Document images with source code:

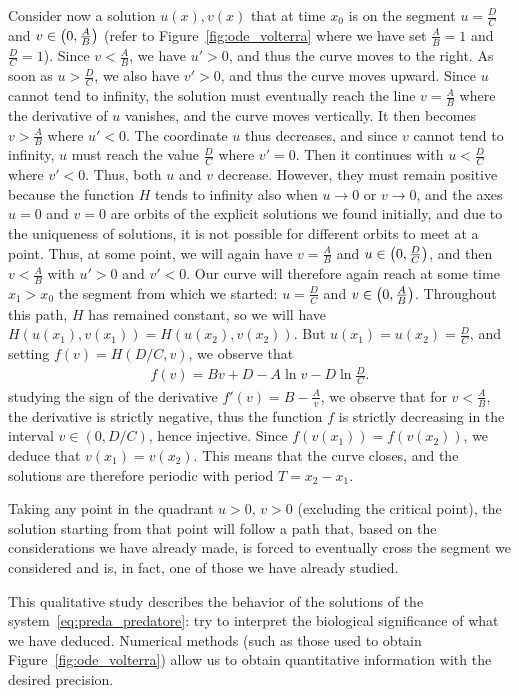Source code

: Consider now a solution $u(x),v(x)$ that at time $x_0$ is on the segment
$u=\frac DC$ and $v\in \openinterval{0}{\frac A B}$ (refer to
Figure~\ref{fig:ode_volterra} where we have set $\frac AB=1$ and $\frac DC=1$).
Since $v<\frac A B$, we have $u'>0$, and thus the curve moves to the right. As
soon as $u>\frac DC$, we also have $v'>0$, and thus the curve moves upward.
Since $u$ cannot tend to infinity, the solution must eventually reach the line
$v=\frac AB$ where the derivative of $u$ vanishes, and the curve moves
vertically. It then becomes $v>\frac AB$ where $u'<0$. The coordinate $u$ thus
decreases, and since $v$ cannot tend to infinity, $u$ must reach the value
$\frac DC$ where $v'=0$. Then it continues with $u<\frac DC$ where $v'<0$. Thus,
both $u$ and $v$ decrease. However, they must remain positive because the
function $H$ tends to infinity also when $u\to 0$ or $v\to 0$, and the axes
$u=0$ and $v=0$ are orbits of the explicit solutions we found initially, and due
to the uniqueness of solutions, it is not possible for different orbits to meet
at a point. Thus, at some point, we will again have $v= \frac AB$ and $u\in
\openinterval{0}{\frac DC}$, and then $v<\frac AB$ with $u'>0$ and $v'<0$. Our
curve will therefore again reach at some time $x_1>x_0$ the segment from which
we started: $u=\frac DC$ and $v\in \openinterval{0}{\frac AB}$. Throughout this
path, $H$ has remained constant, so we will have
$H(u(x_1),v(x_1))=H(u(x_2),v(x_2))$. But $u(x_1)=u(x_2) = \frac DC$, and setting
$f(v) = H(D/C,v)$, we observe that
\begin{align*}
   f(v) = B v + D - A \ln v - D \ln \frac DC.
\end{align*}
studying the sign of the derivative $f'(v)=B-\frac{A}{v}$, we observe that for
$v<\frac AB$, the derivative is strictly negative, thus the function $f$ is
strictly decreasing in the interval $v\in(0,D/C)$, hence injective. Since
$f(v(x_1)) = f(v(x_2))$, we deduce that $v(x_1)=v(x_2)$. This means that the
curve closes, and the solutions are therefore periodic with period $T=x_2-x_1$.

Taking any point in the quadrant $u>0$, $v>0$ (excluding the critical point),
the solution starting from that point will follow a path that, based on the
considerations we have already made, is forced to eventually cross the segment
we considered and is, in fact, one of those we have already studied.

This qualitative study describes the behavior of the solutions of the
system~\ref{eq:preda_predatore}: try to interpret the biological significance of
what we have deduced. Numerical methods (such as those used to obtain
Figure~\ref{fig:ode_volterra}) allow us to obtain quantitative information with
the desired precision.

EXERCISE PROMPT:
Check each line of the entries above, and show every one holding the word "eventually".

TASK RESULT:
Since $u$ cannot tend to infinity, the solution must eventually reach the line
considerations we have already made, is forced to eventually cross the segment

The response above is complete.